>>>
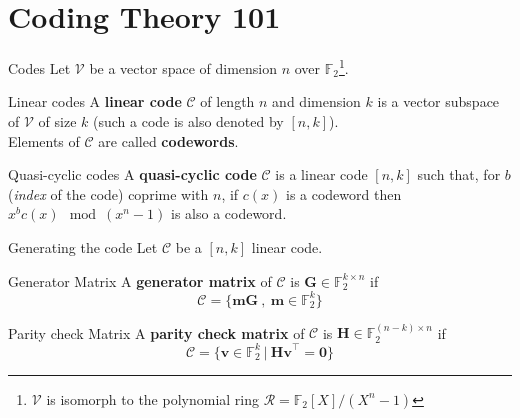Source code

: \section{Coding Theory 101}
\begin{frame}
    \sectionpage
\end{frame}

\begin{frame}{Codes}
    Let $\mathcal{V}$ be a vector space of dimension $n$ over $\mathds{F}_2$\footnote{$\mathcal{V}$ is isomorph to the polynomial ring $\mathcal{R} = \mathds{F}_2[X]/(X^n-1)$}.
    \begin{block}{Linear codes}
        A \textbf{linear code} $\mathcal{C}$ of length $n$ and dimension $k$ is a
        vector subspace of $\mathcal{V}$ of size $k$ (such a code is also denoted by $[n, k]$).\\
        Elements of $\mathcal{C}$ are called \textbf{codewords}.
    \end{block}
    \begin{block}{Quasi-cyclic codes}
        A \textbf{quasi-cyclic code} $\mathcal{C}$ is a linear code $[n, k]$ such that, for $b$ (\textit{index} of the code) coprime with $n$, if $c(x)$ is a codeword 
        then $x^bc(x) \mod (x^n-1)$ is also a codeword.
    \end{block}
\end{frame}

\begin{frame}{Generating the code}
    Let $\mathcal{C}$ be a $[n, k]$ linear code.
    \begin{block}{Generator Matrix}
         A \textbf{generator matrix} of $\mathcal{C}$ is ${\mathbf{G} \in \mathds{F}_{2}^{k\times n}}$ if
        \begin{equation*}
            \mathcal{C} = \lbrace \mathbf{mG} ~,~ \mathbf{m} \in \mathds{F}_{2}^{k} \rbrace
        \end{equation*}       
    \end{block}
    \begin{block}{Parity check Matrix}
        A \textbf{parity check matrix} of $\mathcal{C}$ is ${\mathbf{H} \in \mathds{F}_{2}^{(n-k)\times n}}$ if
       \begin{equation*}
           \mathcal{C} = \lbrace \mathbf{v} \in \mathds{F}_2^k ~|~ \mathbf{Hv}^\top = \mathbf{0} \rbrace
       \end{equation*}       
   \end{block}
\end{frame}

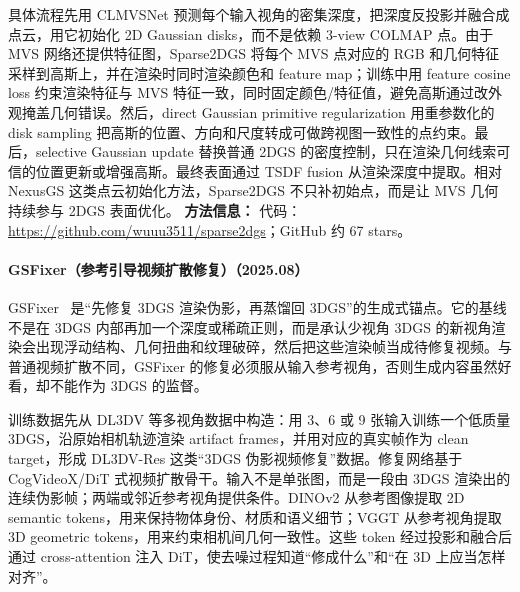 具体流程先用 CLMVSNet 预测每个输入视角的密集深度，把深度反投影并融合成点云，用它初始化 2D Gaussian disks，而不是依赖 3-view COLMAP 点。由于 MVS 网络还提供特征图，Sparse2DGS 将每个 MVS 点对应的 RGB 和几何特征采样到高斯上，并在渲染时同时渲染颜色和 feature map；训练中用 feature cosine loss 约束渲染特征与 MVS 特征一致，同时固定颜色/特征值，避免高斯通过改外观掩盖几何错误。然后，direct Gaussian primitive regularization 用重参数化的 disk sampling 把高斯的位置、方向和尺度转成可做跨视图一致性的点约束。最后，selective Gaussian update 替换普通 2DGS 的密度控制，只在渲染几何线索可信的位置更新或增强高斯。最终表面通过 TSDF fusion 从渲染深度中提取。相对 NexusGS 这类点云初始化方法，Sparse2DGS 不只补初始点，而是让 MVS 几何持续参与 2DGS 表面优化。
\textbf{方法信息：} 代码：\url{https://github.com/wuuu3511/sparse2dgs}；GitHub 约 67 stars。



\paragraph{GSFixer（参考引导视频扩散修复）（2025.08）}
GSFixer~\cite{2508_09667} 是“先修复 3DGS 渲染伪影，再蒸馏回 3DGS”的生成式锚点。它的基线不是在 3DGS 内部再加一个深度或稀疏正则，而是承认少视角 3DGS 的新视角渲染会出现浮动结构、几何扭曲和纹理破碎，然后把这些渲染帧当成待修复视频。与普通视频扩散不同，GSFixer 的修复必须服从输入参考视角，否则生成内容虽然好看，却不能作为 3DGS 的监督。

训练数据先从 DL3DV 等多视角数据中构造：用 3、6 或 9 张输入训练一个低质量 3DGS，沿原始相机轨迹渲染 artifact frames，并用对应的真实帧作为 clean target，形成 DL3DV-Res 这类“3DGS 伪影视频修复”数据。修复网络基于 CogVideoX/DiT 式视频扩散骨干。输入不是单张图，而是一段由 3DGS 渲染出的连续伪影帧；两端或邻近参考视角提供条件。DINOv2 从参考图像提取 2D semantic tokens，用来保持物体身份、材质和语义细节；VGGT 从参考视角提取 3D geometric tokens，用来约束相机间几何一致性。这些 token 经过投影和融合后通过 cross-attention 注入 DiT，使去噪过程知道“修成什么”和“在 3D 上应当怎样对齐”。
<<<
When copying from the data above, print only the lines from the line containing "k]$ linear code." to the line containing "具体流程先用 CLMVSNet 预测每个输入视角的密集深度，把深度反投影并融合成点云，用它初始化", exactly, and leave the pictures out.

• [Answer box]:
    Let $\mathcal{C}$ be a $[n, k]$ linear code.
    \begin{block}{Generator Matrix}
         A \textbf{generator matrix} of $\mathcal{C}$ is ${\mathbf{G} \in \mathds{F}_{2}^{k\times n}}$ if
        \begin{equation*}
            \mathcal{C} = \lbrace \mathbf{mG} ~,~ \mathbf{m} \in \mathds{F}_{2}^{k} \rbrace
        \end{equation*}       
    \end{block}
    \begin{block}{Parity check Matrix}
        A \textbf{parity check matrix} of $\mathcal{C}$ is ${\mathbf{H} \in \mathds{F}_{2}^{(n-k)\times n}}$ if
       \begin{equation*}
           \mathcal{C} = \lbrace \mathbf{v} \in \mathds{F}_2^k ~|~ \mathbf{Hv}^\top = \mathbf{0} \rbrace
       \end{equation*}       
   \end{block}
\end{frame}

 具体流程先用 CLMVSNet 预测每个输入视角的密集深度，把深度反投影并融合成点云，用它初始化 2D Gaussian disks，而不是依赖 3-view COLMAP 点。由于 MVS 网络还提供特征图，Sparse2DGS 将每个 MVS 点对应的 RGB 和几何特征采样到高斯上，并在渲染时同时渲染颜色和 feature map；训练中用 feature cosine loss 约束渲染特征与 MVS 特征一致，同时固定颜色/特征值，避免高斯通过改外观掩盖几何错误。然后，direct Gaussian primitive regularization 用重参数化的 disk sampling 把高斯的位置、方向和尺度转成可做跨视图一致性的点约束。最后，selective Gaussian update 替换普通 2DGS 的密度控制，只在渲染几何线索可信的位置更新或增强高斯。最终表面通过 TSDF fusion 从渲染深度中提取。相对 NexusGS 这类点云初始化方法，Sparse2DGS 不只补初始点，而是让 MVS 几何持续参与 2DGS 表面优化。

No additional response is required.